I meant it literally. I like to have both single word tags and long tail tags in my products, a mix. And I tag it as Windy advises, the long tail tag should be a sentence fragment rather than a jumble of words. I also recommend CreativeDesign's tagging guide per her link. I have used it.

KeeganCreations

Now we're talking in-depth. Cool, I'll start to use long descriptive keywords along with one-word tagging. 

Windy
Honored Contributor II

Long tail I would use: fancy four year old teaparty birthday.
Long tail type  I see all the time and would never use: beach chair big old weathered golf gift florida vibe teenager grandfather family reunion scarecrow 

I also do Postcrossing!


ElitElegant
New Contributor III

@Windy I can't even imagine what it looks like to be Zazzling since 2005 :D. Respect

Windy
Honored Contributor II

Yeah, well.
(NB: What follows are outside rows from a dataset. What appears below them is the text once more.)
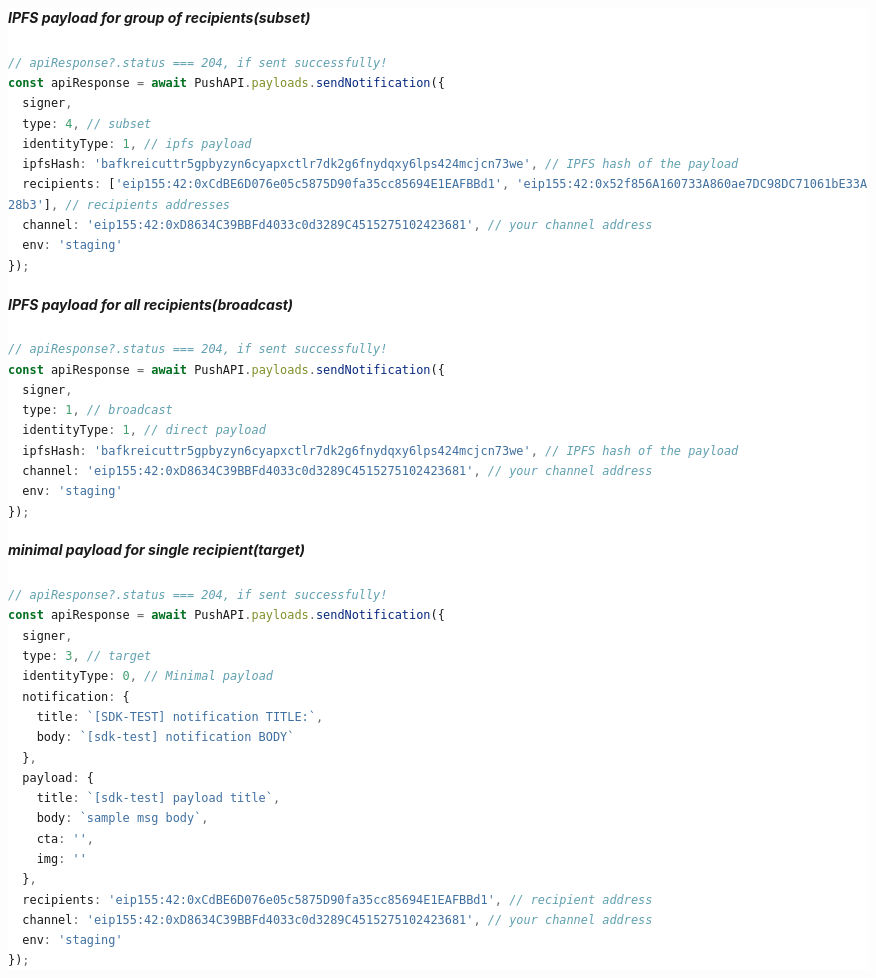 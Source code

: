 ##### **IPFS payload for group of recipients(subset)**
```typescript
// apiResponse?.status === 204, if sent successfully!
const apiResponse = await PushAPI.payloads.sendNotification({
  signer,
  type: 4, // subset
  identityType: 1, // ipfs payload
  ipfsHash: 'bafkreicuttr5gpbyzyn6cyapxctlr7dk2g6fnydqxy6lps424mcjcn73we', // IPFS hash of the payload
  recipients: ['eip155:42:0xCdBE6D076e05c5875D90fa35cc85694E1EAFBBd1', 'eip155:42:0x52f856A160733A860ae7DC98DC71061bE33A28b3'], // recipients addresses
  channel: 'eip155:42:0xD8634C39BBFd4033c0d3289C4515275102423681', // your channel address
  env: 'staging'
});
```

##### **IPFS payload for all recipients(broadcast)**
```typescript
// apiResponse?.status === 204, if sent successfully!
const apiResponse = await PushAPI.payloads.sendNotification({
  signer,
  type: 1, // broadcast
  identityType: 1, // direct payload
  ipfsHash: 'bafkreicuttr5gpbyzyn6cyapxctlr7dk2g6fnydqxy6lps424mcjcn73we', // IPFS hash of the payload
  channel: 'eip155:42:0xD8634C39BBFd4033c0d3289C4515275102423681', // your channel address
  env: 'staging'
});
```

##### **minimal payload for single recipient(target)**
```typescript
// apiResponse?.status === 204, if sent successfully!
const apiResponse = await PushAPI.payloads.sendNotification({
  signer,
  type: 3, // target
  identityType: 0, // Minimal payload
  notification: {
    title: `[SDK-TEST] notification TITLE:`,
    body: `[sdk-test] notification BODY`
  },
  payload: {
    title: `[sdk-test] payload title`,
    body: `sample msg body`,
    cta: '',
    img: ''
  },
  recipients: 'eip155:42:0xCdBE6D076e05c5875D90fa35cc85694E1EAFBBd1', // recipient address
  channel: 'eip155:42:0xD8634C39BBFd4033c0d3289C4515275102423681', // your channel address
  env: 'staging'
});
```
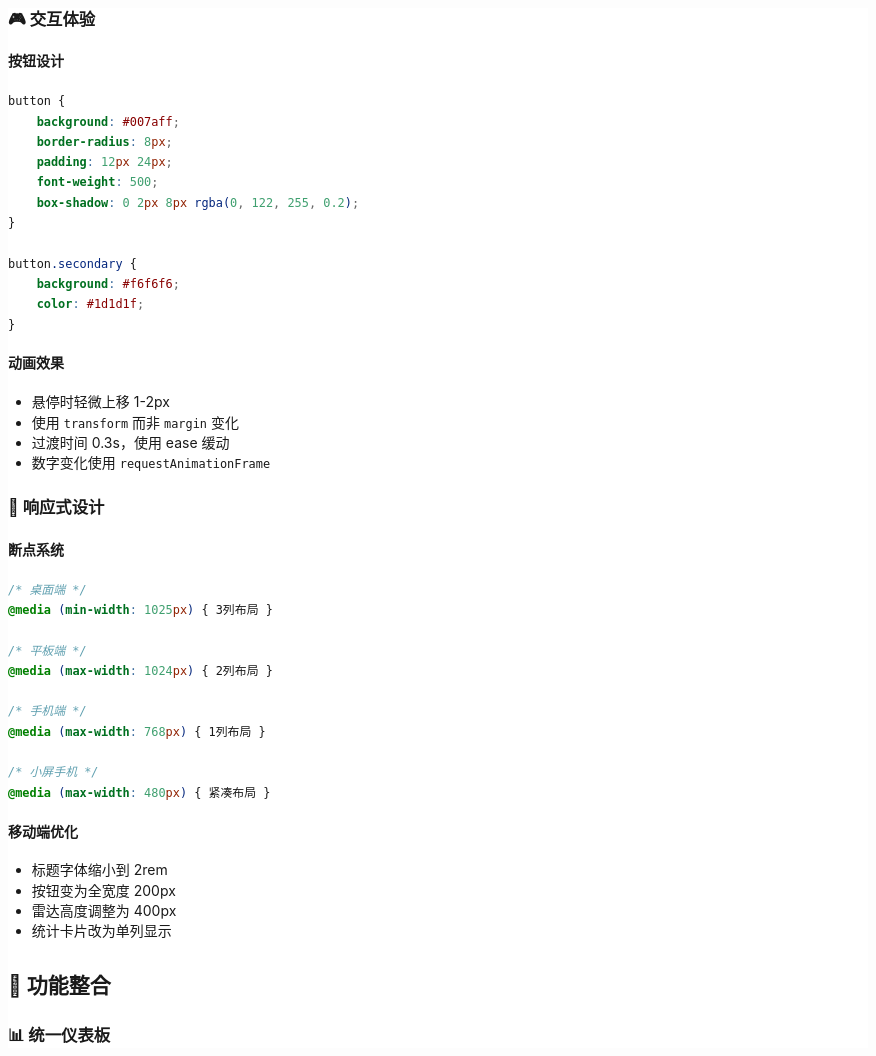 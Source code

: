 ### 🎮 **交互体验**

#### 按钮设计
```css
button { 
    background: #007aff; 
    border-radius: 8px; 
    padding: 12px 24px; 
    font-weight: 500;
    box-shadow: 0 2px 8px rgba(0, 122, 255, 0.2);
}

button.secondary {
    background: #f6f6f6;
    color: #1d1d1f;
}
```

#### 动画效果
- 悬停时轻微上移 1-2px
- 使用 `transform` 而非 `margin` 变化
- 过渡时间 0.3s，使用 ease 缓动
- 数字变化使用 `requestAnimationFrame`

### 📱 **响应式设计**

#### 断点系统
```css
/* 桌面端 */
@media (min-width: 1025px) { 3列布局 }

/* 平板端 */
@media (max-width: 1024px) { 2列布局 }

/* 手机端 */
@media (max-width: 768px) { 1列布局 }

/* 小屏手机 */
@media (max-width: 480px) { 紧凑布局 }
```

#### 移动端优化
- 标题字体缩小到 2rem
- 按钮变为全宽度 200px
- 雷达高度调整为 400px
- 统计卡片改为单列显示

## 🎯 功能整合

### 📊 **统一仪表板**
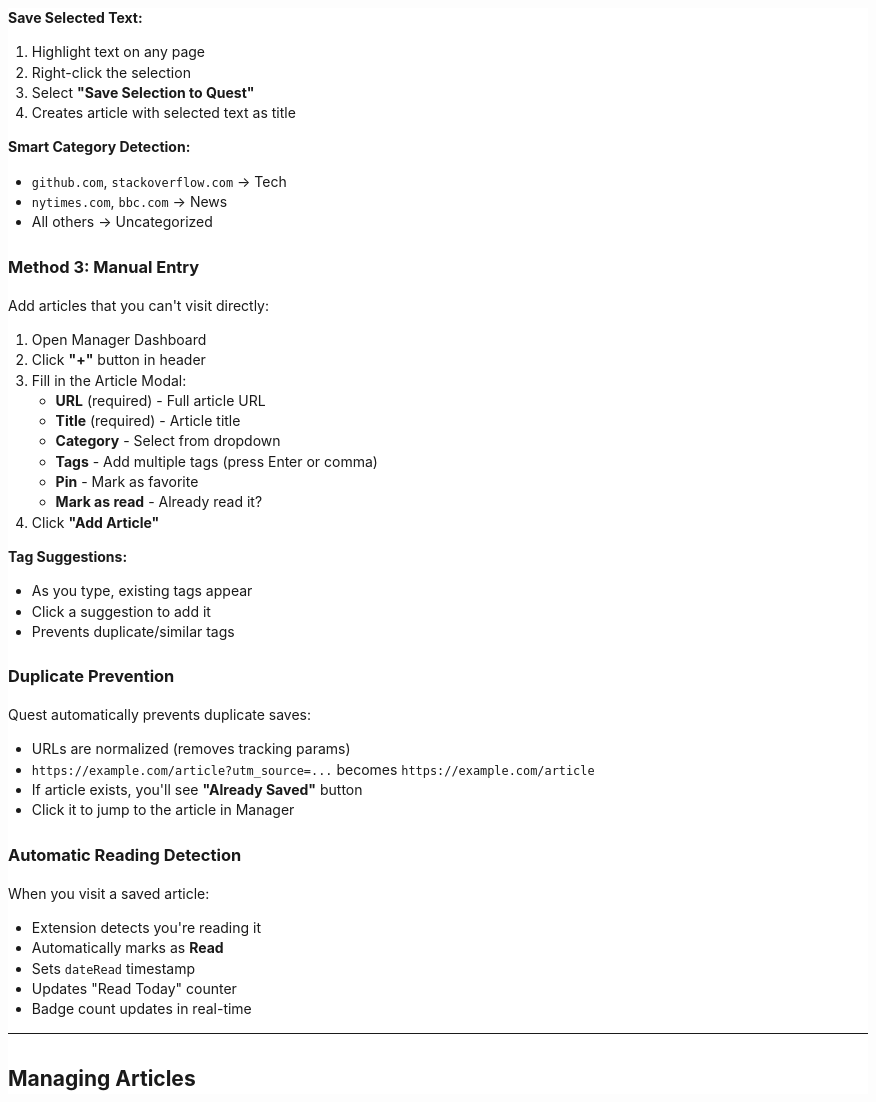 **Save Selected Text:**
1. Highlight text on any page
2. Right-click the selection
3. Select **"Save Selection to Quest"**
4. Creates article with selected text as title

**Smart Category Detection:**
- `github.com`, `stackoverflow.com` → Tech
- `nytimes.com`, `bbc.com` → News
- All others → Uncategorized

### Method 3: Manual Entry

Add articles that you can't visit directly:

1. Open Manager Dashboard
2. Click **"+"** button in header
3. Fill in the Article Modal:
   - **URL** (required) - Full article URL
   - **Title** (required) - Article title
   - **Category** - Select from dropdown
   - **Tags** - Add multiple tags (press Enter or comma)
   - **Pin** - Mark as favorite
   - **Mark as read** - Already read it?
4. Click **"Add Article"**

**Tag Suggestions:**
- As you type, existing tags appear
- Click a suggestion to add it
- Prevents duplicate/similar tags

### Duplicate Prevention

Quest automatically prevents duplicate saves:

- URLs are normalized (removes tracking params)
- `https://example.com/article?utm_source=...` becomes `https://example.com/article`
- If article exists, you'll see **"Already Saved"** button
- Click it to jump to the article in Manager

### Automatic Reading Detection

When you visit a saved article:

- Extension detects you're reading it
- Automatically marks as **Read**
- Sets `dateRead` timestamp
- Updates "Read Today" counter
- Badge count updates in real-time

---

## Managing Articles
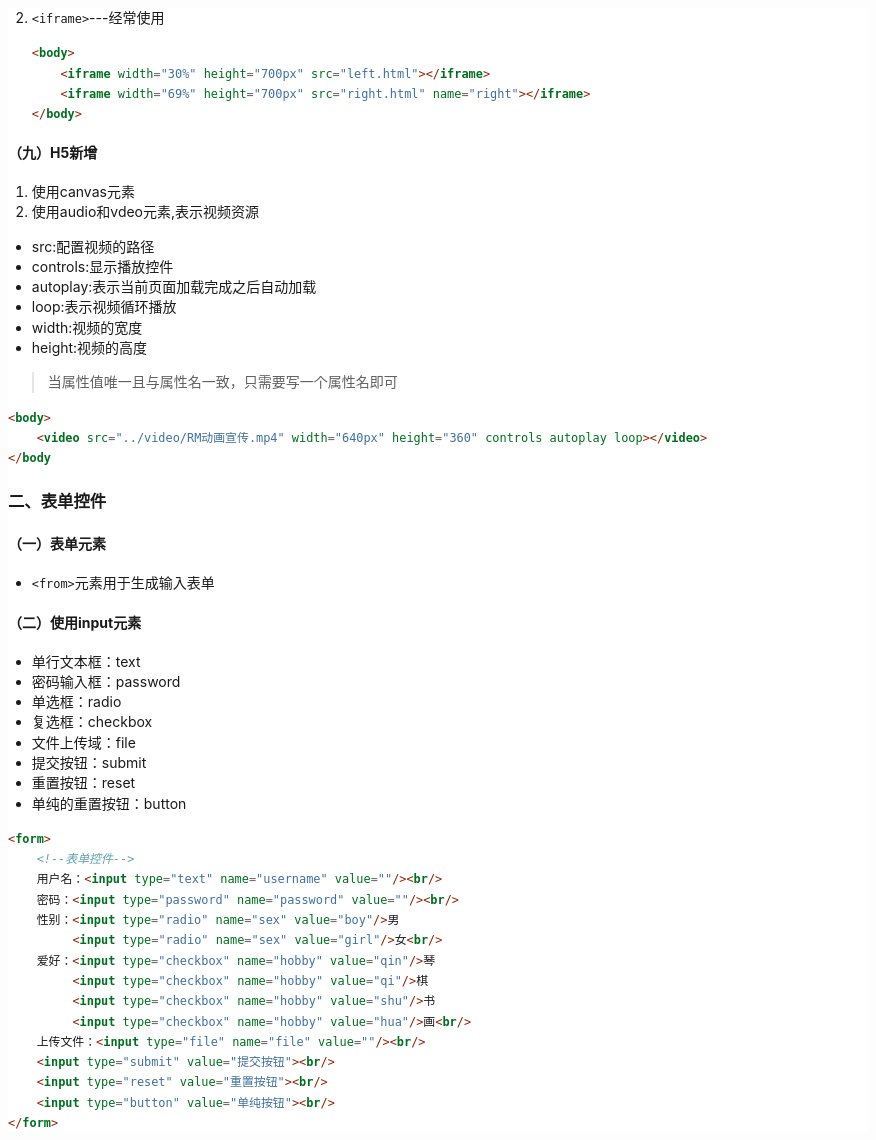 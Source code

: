 2. `<iframe>`---经常使用
    ```html
    <body>
        <iframe width="30%" height="700px" src="left.html"></iframe>
        <iframe width="69%" height="700px" src="right.html" name="right"></iframe>
    </body>
    ```
#### （九）H5新增
1. 使用canvas元素
2. 使用audio和vdeo元素,表示视频资源
- src:配置视频的路径
- controls:显示播放控件
- autoplay:表示当前页面加载完成之后自动加载
- loop:表示视频循环播放
- width:视频的宽度
- height:视频的高度
> 当属性值唯一且与属性名一致，只需要写一个属性名即可
```html
<body>
    <video src="../video/RM动画宣传.mp4" width="640px" height="360" controls autoplay loop></video>
</body
```

### 二、表单控件
#### （一）表单元素
- `<from>`元素用于生成输入表单

#### （二）使用input元素
- 单行文本框：text
- 密码输入框：password
- 单选框：radio
- 复选框：checkbox
- 文件上传域：file
- 提交按钮：submit
- 重置按钮：reset
- 单纯的重置按钮：button
```html
<form>
    <!--表单控件-->
    用户名：<input type="text" name="username" value=""/><br/>
    密码：<input type="password" name="password" value=""/><br/>
    性别：<input type="radio" name="sex" value="boy"/>男
         <input type="radio" name="sex" value="girl"/>女<br/>
    爱好：<input type="checkbox" name="hobby" value="qin"/>琴
         <input type="checkbox" name="hobby" value="qi"/>棋
         <input type="checkbox" name="hobby" value="shu"/>书
         <input type="checkbox" name="hobby" value="hua"/>画<br/>
    上传文件：<input type="file" name="file" value=""/><br/>
    <input type="submit" value="提交按钮"><br/>
    <input type="reset" value="重置按钮"><br/>
    <input type="button" value="单纯按钮"><br/>
</form>
```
I come in for a few months and then leave for a long time. And then come back! So it's not as impressive as it may seem. Sometimes when I come back I have to relearn EVERYTHING!

I also do Postcrossing!


ElitElegant
New Contributor III

I think that what's important is that you have accomplished the most critical part and that is having a solid shop that is well shown, running by itself if you are paying attention or not. You succeeded to build an empire. ❤️

CreativeLeahG
Honored Contributor III

I have a detailed guide here, free to view once you signup.

https://www.leahgcourses.com/short-and-long-tail-keywords

 

Waiting for your website to approve my submission. 🙂

Polenth
Contributor II

I end up with a mixture of tags. If someone searches for "black cat", it will find products that have those as two single word tags, one phrase tag, or part of two different tag phrases. So don't overthink it. Try to keep phrases making sense, but make sure the words you need are in there somewhere.

Don't worry about the thing where some are links. Chasing that doesn't end well. Zazzle changes which ones are links as well, so it won't last.

In the end, did people find the design with your tags? If not, try something different.

ElitElegant
New Contributor III

@Polenth You have a way of explaining things that always gives me hope :D. Okay after our last conversation, you were the one who told me about Bluesky, so no one would be better than you to send me an invite code to sign up. Can you send me on in a private message?

Windy
Honored Contributor II

I used to think the blue tags were important, but after logging out and acting like a shopper for a few sessions, I changed my mind on that. I no longer test tags to be sure they will be hyperlinks.

I also do Postcrossing!


ElitElegant
New Contributor III

You guys motivated me to be sure about using long-tail keywords more than ever. I just need to do it the right way. Thank you

ElitElegant
New Contributor III

actually, I'm in the middle of doing a design on a Flees Blanket, and I'll start implementing long keyword phrases now, no more single words tagging

This is Zazzle's idea of tagging. Note "tag spam" is not allowed.

Have fun. 🙂

Could you elaborate on what is tag spamming?

From the link I gave you... "DON'T repeat keywords across multiple tags." This is also called "tag stuffing". For more explanations you can always use Google.